(DATASET RECORDS)

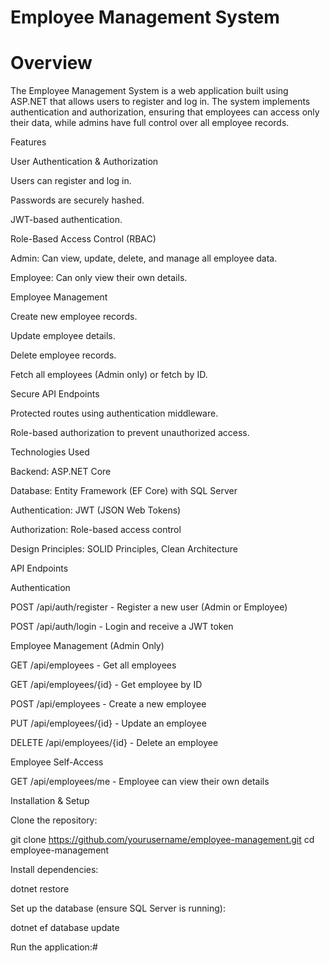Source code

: # Employee Management System

# Overview

The Employee Management System is a web application built using ASP.NET that allows users to register and log in. The system implements authentication and authorization, ensuring that employees can access only their data, while admins have full control over all employee records.

Features

User Authentication & Authorization

Users can register and log in.

Passwords are securely hashed.

JWT-based authentication.

Role-Based Access Control (RBAC)

Admin: Can view, update, delete, and manage all employee data.

Employee: Can only view their own details.

Employee Management

Create new employee records.

Update employee details.

Delete employee records.

Fetch all employees (Admin only) or fetch by ID.

Secure API Endpoints

Protected routes using authentication middleware.

Role-based authorization to prevent unauthorized access.

Technologies Used

Backend: ASP.NET Core

Database: Entity Framework (EF Core) with SQL Server

Authentication: JWT (JSON Web Tokens)

Authorization: Role-based access control

Design Principles: SOLID Principles, Clean Architecture

API Endpoints

Authentication

POST /api/auth/register - Register a new user (Admin or Employee)

POST /api/auth/login - Login and receive a JWT token

Employee Management (Admin Only)

GET /api/employees - Get all employees

GET /api/employees/{id} - Get employee by ID

POST /api/employees - Create a new employee

PUT /api/employees/{id} - Update an employee

DELETE /api/employees/{id} - Delete an employee

Employee Self-Access

GET /api/employees/me - Employee can view their own details

Installation & Setup

Clone the repository:

git clone https://github.com/yourusername/employee-management.git
cd employee-management

Install dependencies:

dotnet restore

Set up the database (ensure SQL Server is running):

dotnet ef database update

Run the application:#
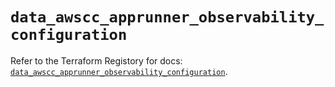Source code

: # `data_awscc_apprunner_observability_configuration`

Refer to the Terraform Registory for docs: [`data_awscc_apprunner_observability_configuration`](https://registry.terraform.io/providers/hashicorp/awscc/0.70.0/docs/data-sources/apprunner_observability_configuration).
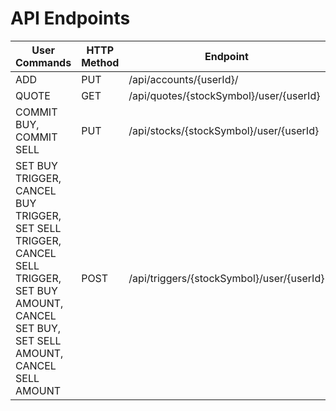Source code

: # API Endpoints

| User Commands | HTTP Method | Endpoint |
| --- | --- | --- |
| ADD | PUT | /api/accounts/{userId}/ |
| QUOTE | GET | /api/quotes/{stockSymbol}/user/{userId} |
| COMMIT BUY, COMMIT SELL | PUT | /api/stocks/{stockSymbol}/user/{userId} |
| SET BUY TRIGGER, CANCEL BUY TRIGGER, SET SELL TRIGGER, CANCEL SELL TRIGGER, SET BUY AMOUNT, CANCEL SET BUY, SET SELL AMOUNT, CANCEL SELL AMOUNT  | POST | /api/triggers/{stockSymbol}/user/{userId} |
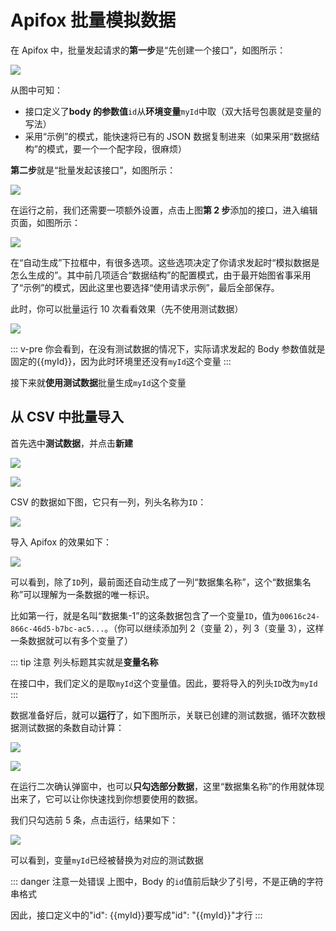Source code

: # Apifox 批量模拟数据

在 Apifox 中，批量发起请求的**第一步**是“先创建一个接口”，如图所示：

![](https://img.wangj.top/image.64e4e768ib.webp)

从图中可知：

- 接口定义了**body 的参数值**`id`从**环境变量**`myId`中取（双大括号包裹就是变量的写法）
- 采用“示例”的模式，能快速将已有的 JSON 数据复制进来（如果采用“数据结构”的模式，要一个一个配字段，很麻烦）

**第二步**就是“批量发起该接口”，如图所示：

![](https://img.wangj.top/image.9kgg6aatfk.webp)

在运行之前，我们还需要一项额外设置，点击上图**第 2 步**添加的接口，进入编辑页面，如图所示：

![](https://img.wangj.top/image.sz7ti5bu0.webp)

在“自动生成”下拉框中，有很多选项。这些选项决定了你请求发起时“模拟数据是怎么生成的”。其中前几项适合“数据结构”的配置模式，由于最开始图省事采用了“示例”的模式，因此这里也要选择“使用请求示例”，最后全部保存。

此时，你可以批量运行 10 次看看效果（先不使用测试数据）

![](https://img.wangj.top/image.2rvejuhle0.webp)

::: v-pre
你会看到，在没有测试数据的情况下，实际请求发起的 Body 参数值就是固定的{{myId}}，因为此时环境里还没有`myId`这个变量
:::

接下来就**使用测试数据**批量生成`myId`这个变量

## 从 CSV 中批量导入

首先选中**测试数据**，并点击**新建**

![](https://img.wangj.top/image.sz7uewbew.webp)

![](https://img.wangj.top/image.5c18xe2tnw.webp)

CSV 的数据如下图，它只有一列，列头名称为`ID`：

![](https://img.wangj.top/image.2vf0igyuuf.webp)

导入 Apifox 的效果如下：

![](https://img.wangj.top/image.4jodfnqakj.webp)

可以看到，除了`ID`列，最前面还自动生成了一列“数据集名称”，这个“数据集名称”可以理解为一条数据的唯一标识。

比如第一行，就是名叫“数据集-1”的这条数据包含了一个变量`ID`，值为`00616c24-866c-46d5-b7bc-ac5...`。（你可以继续添加列 2（变量 2），列 3（变量 3），这样一条数据就可以有多个变量了）

::: tip 注意
列头标题其实就是**变量名称**

在接口中，我们定义的是取`myId`这个变量值。因此，要将导入的列头`ID`改为`myId`
:::

数据准备好后，就可以**运行**了，如下图所示，关联已创建的测试数据，循环次数根据测试数据的条数自动计算：

![](https://img.wangj.top/image.8dx4ymn6j7.webp)

![](https://img.wangj.top/image.8ojyrs30kp.webp)

在运行二次确认弹窗中，也可以**只勾选部分数据**，这里“数据集名称”的作用就体现出来了，它可以让你快速找到你想要使用的数据。

我们只勾选前 5 条，点击运行，结果如下：

![](https://img.wangj.top/image.b965umme8.webp)

可以看到，变量`myId`已经被替换为对应的测试数据

::: danger 注意一处错误
上图中，Body 的`id`值前后缺少了引号，不是正确的字符串格式

因此，接口定义中的<span v-pre>"id": {{myId}}</span>要写成<span v-pre>"id": "{{myId}}"</span>才行
:::

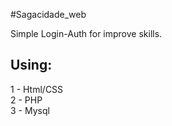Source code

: #Sagacidade_web

Simple Login-Auth for improve skills.

## Using:

1 - Html/CSS<br/>2 - PHP<br/>3 - Mysql
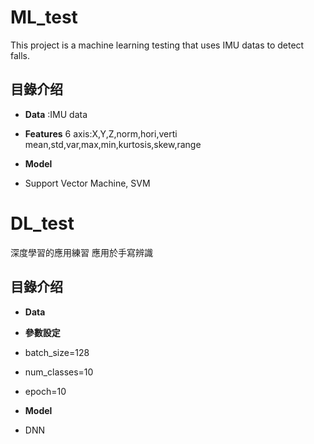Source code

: ML_test
====================

This project is a machine learning testing that uses IMU datas to detect falls.


## 目錄介绍

- **Data** :IMU data

- **Features**
6 axis:X,Y,Z,norm,hori,verti
mean,std,var,max,min,kurtosis,skew,range

- **Model**
- Support Vector Machine, SVM


DL_test
====================


深度學習的應用練習
應用於手寫辨識


## 目錄介绍

- **Data**

- **參數設定**
- batch_size=128
- num_classes=10
- epoch=10

- **Model**
- DNN

  
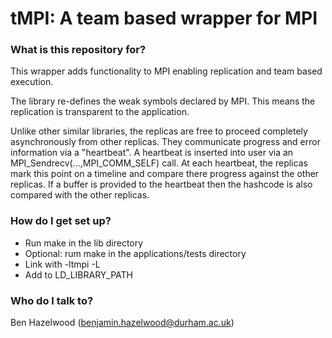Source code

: # tMPI: A team based wrapper for MPI #

### What is this repository for? ###

This wrapper adds functionality to MPI enabling replication and team based execution.

The library re-defines the weak symbols declared by MPI. This means the replication is transparent to the application.

Unlike other similar libraries, the replicas are free to proceed completely asynchronously from other replicas. They communicate progress and error information via a "heartbeat". A heartbeat is inserted into user via an MPI_Sendrecv(...,MPI_COMM_SELF) call. At each heartbeat, the replicas mark this point on a timeline and compare there progress against the other replicas. If a buffer is provided to the heartbeat then the hashcode is also compared with the other replicas. 

### How do I get set up? ###
* Run make in the lib directory 
* Optional: rum make in the applications/tests directory
* Link with -ltmpi -L<path to tmpi> 
* Add <path to tmpi> to LD_LIBRARY_PATH

### Who do I talk to? ###
Ben Hazelwood (benjamin.hazelwood@durham.ac.uk)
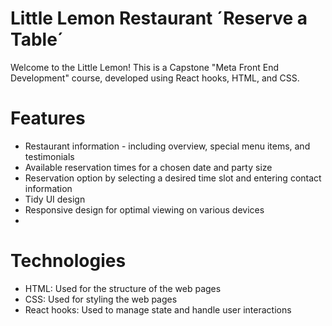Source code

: # Little Lemon Restaurant ´Reserve a Table´

Welcome to the Little Lemon! This is a Capstone "Meta Front End Development" course, developed using React hooks, HTML, and CSS.

# Features
* Restaurant information - including overview, special menu items, and testimonials
* Available reservation times for a chosen date and party size
* Reservation option by selecting a desired time slot and entering contact information
* Tidy UI design
* Responsive design for optimal viewing on various devices
* 
# Technologies
* HTML: Used for the structure of the web pages
* CSS: Used for styling the web pages
* React hooks: Used to manage state and handle user interactions
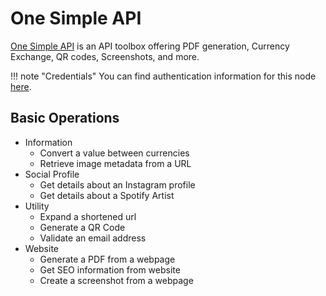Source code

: # One Simple API

[One Simple API](https://onesimpleapi.com/) is an API toolbox offering PDF generation, Currency Exchange, QR codes, Screenshots, and more.

!!! note "Credentials"
    You can find authentication information for this node [here](/integrations/builtin/credentials/onesimpleapi/).


## Basic Operations

* Information
    * Convert a value between currencies
    * Retrieve image metadata from a URL
* Social Profile
    * Get details about an Instagram profile
    * Get details about a Spotify Artist
* Utility
    * Expand a shortened url
    * Generate a QR Code
    * Validate an email address
* Website
    * Generate a PDF from a webpage
    * Get SEO information from website
    * Create a screenshot from a webpage
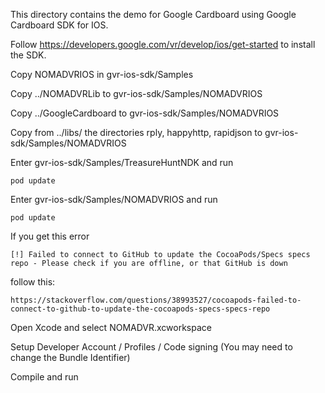 This directory contains the demo for Google Cardboard using Google Cardboard SDK
for IOS.

Follow https://developers.google.com/vr/develop/ios/get-started to install
the SDK.

Copy NOMADVRIOS in gvr-ios-sdk/Samples

Copy ../NOMADVRLib to gvr-ios-sdk/Samples/NOMADVRIOS

Copy ../GoogleCardboard to gvr-ios-sdk/Samples/NOMADVRIOS

Copy from ../libs/ the directories rply, happyhttp, rapidjson
	to gvr-ios-sdk/Samples/NOMADVRIOS

Enter gvr-ios-sdk/Samples/TreasureHuntNDK and run

	pod update

Enter gvr-ios-sdk/Samples/NOMADVRIOS and run 

	pod update

If you get this error

	[!] Failed to connect to GitHub to update the CocoaPods/Specs specs repo - Please check if you are offline, or that GitHub is down

follow this:

	https://stackoverflow.com/questions/38993527/cocoapods-failed-to-connect-to-github-to-update-the-cocoapods-specs-specs-repo

Open Xcode and select NOMADVR.xcworkspace

Setup Developer Account / Profiles / Code signing
(You may need to change the Bundle Identifier)

Compile and run


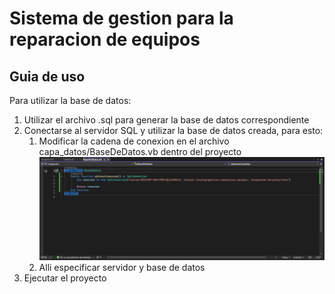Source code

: # Sistema de gestion para la reparacion de equipos

## Guia de uso

Para utilizar la base de datos:

1. Utilizar el archivo .sql para generar la base de datos correspondiente
2. Conectarse al servidor SQL y utilizar la base de datos creada, para esto:
   1. Modificar la cadena de conexion en el archivo capa_datos/BaseDeDatos.vb dentro del proyecto
      ![conectaraBDD](https://github.com/tbe02/TP_Integrador/blob/master/img/conectarABDD.PNG)
   2. Alli especificar servidor y base de datos
3. Ejecutar el proyecto
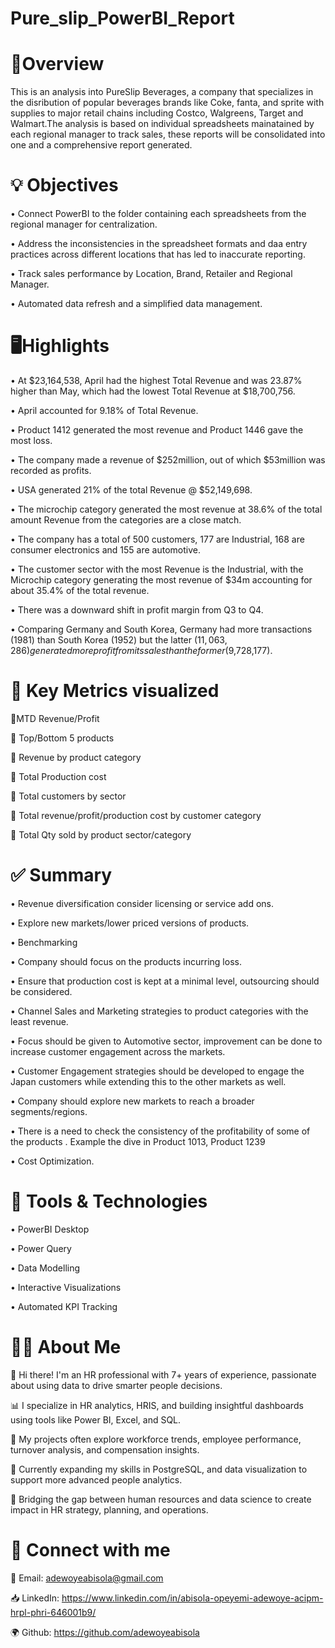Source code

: # Pure_slip_PowerBI_Report

# 🧿Overview
This is an analysis into PureSlip Beverages, a company that specializes in the disribution of popular beverages brands like Coke, fanta, and sprite with supplies to major retail chains including Costco, Walgreens, Target and Walmart.The analysis is based on individual spreadsheets mainatained by each regional manager to track sales, these reports will be consolidated into one and a comprehensive report generated.
 

# 💡 Objectives

• Connect PowerBI to the folder containing each spreadsheets from the regional manager for centralization.

• Address the inconsistencies in the spreadsheet formats and daa entry practices across different locations that has led to inaccurate reporting.

• Track sales performance by Location, Brand, Retailer and Regional Manager.

• Automated data refresh and a simplified data management.



# 🖥Highlights

• At $23,164,538, April had the highest Total Revenue and was 23.87% higher than May, which had the lowest Total Revenue at $18,700,756.

• April accounted for 9.18% of Total Revenue.

• Product 1412 generated the most revenue and Product 1446 gave the most loss.

• The company made a revenue of $252million, out of which $53million was recorded as profits.

• USA generated 21% of the total Revenue @ $52,149,698.

• The microchip category generated the most revenue at 38.6% of the total amount Revenue from the categories are a close match.

• The company has a total of 500 customers, 177 are Industrial, 168 are consumer electronics and 155 are automotive.

• The customer sector with the most Revenue is the Industrial, with the Microchip category generating the most revenue of $34m accounting for about 35.4% of the total revenue.

• There was a downward shift in profit margin from Q3 to Q4.

• Comparing Germany and South Korea, Germany had more transactions (1981) than South Korea (1952) but the latter ($11,063,286) generated more profit from its sales than the former ($9,728,177).






# 📍 Key Metrics visualized

 📌MTD Revenue/Profit
 
📌 Top/Bottom 5 products

📌 Revenue by product category

📌 Total Production cost

📌 Total customers by sector

📌 Total revenue/profit/production cost by customer category

📌 Total Qty sold by product sector/category





# ✅ Summary


• Revenue diversification consider licensing or service add ons.

• Explore new markets/lower priced versions of products.

• Benchmarking

• Company should focus on the products incurring loss.

• Ensure that production cost is kept at a minimal level, outsourcing should be considered.

• Channel Sales and Marketing strategies to product categories with the least revenue.

• Focus should be given to Automotive sector, improvement can be done to increase customer engagement across the markets.

• Customer Engagement strategies should be developed to engage the Japan customers while extending this to the other markets as well.

• Company should explore new markets to reach a broader segments/regions.

• There is a need to check the consistency of the profitability of some of the products . Example the dive in Product 1013, Product 1239

• Cost Optimization.



# 🛶 Tools & Technologies

• PowerBI Desktop

• Power Query

• Data Modelling

• Interactive Visualizations

• Automated KPI Tracking



# 👩‍🦱 About Me

👋 Hi there! I'm an HR professional with 7+ years of experience, passionate about using data to drive smarter people decisions.

📊 I specialize in HR analytics, HRIS, and building insightful dashboards using tools like Power BI, Excel, and SQL.

🧠 My projects often explore workforce trends, employee performance, turnover analysis, and compensation insights.

🔧 Currently expanding my skills in PostgreSQL, and data visualization to support more advanced people analytics.

💼 Bridging the gap between human resources and data science to create impact in HR strategy, planning, and operations. 




# 🔗 Connect with me


📨 Email: adewoyeabisola@gmail.com

📥 LinkedIn: https://www.linkedin.com/in/abisola-opeyemi-adewoye-acipm-hrpl-phri-646001b9/

🌍 Github: https://github.com/adewoyeabisola








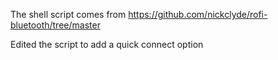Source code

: The shell script comes from
https://github.com/nickclyde/rofi-bluetooth/tree/master

Edited the script to add a quick connect option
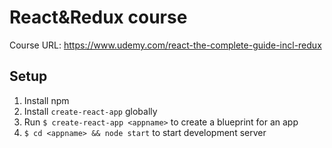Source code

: React&Redux course
==================

Course URL: https://www.udemy.com/react-the-complete-guide-incl-redux

Setup
-----

1. Install npm
2. Install `create-react-app` globally
3. Run `$ create-react-app <appname>` to create a blueprint for an app
4. `$ cd <appname> && node start` to start development server
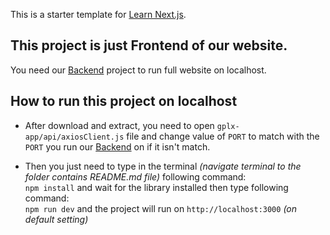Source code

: This is a starter template for [Learn Next.js](https://nextjs.org/learn).

## This project is just Frontend of our website.
You need our [Backend](https://github.com/IT0505/gplx-app-be) project to run full website on localhost.

## How to run this project on localhost
- After download and extract, you need to open `gplx-app/api/axiosClient.js` file and change value of `PORT` to match with the `PORT` you run our [Backend](https://github.com/IT0505/gplx-app-be) on if it isn't match.

- Then you just need to type in the terminal _(navigate terminal to the folder contains README.md file)_ following command:  
`npm install` and wait for the library installed then type following command:  
`npm run dev` and the project will run on `http://localhost:3000` _(on default setting)_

(End DATASET RECORDS)

◆ **INSTRUCTIONS FOR THE TASK**: From the material above, set down exactly the lines starting at the one with "Total Production cost" and ending at the one with "markets as well.", end lines included.

◆ **ANSWER FOR THIS EXERCISE**:
📌 Total Production cost

📌 Total customers by sector

📌 Total revenue/profit/production cost by customer category

📌 Total Qty sold by product sector/category





# ✅ Summary


• Revenue diversification consider licensing or service add ons.

• Explore new markets/lower priced versions of products.

• Benchmarking

• Company should focus on the products incurring loss.

• Ensure that production cost is kept at a minimal level, outsourcing should be considered.

• Channel Sales and Marketing strategies to product categories with the least revenue.

• Focus should be given to Automotive sector, improvement can be done to increase customer engagement across the markets.

• Customer Engagement strategies should be developed to engage the Japan customers while extending this to the other markets as well.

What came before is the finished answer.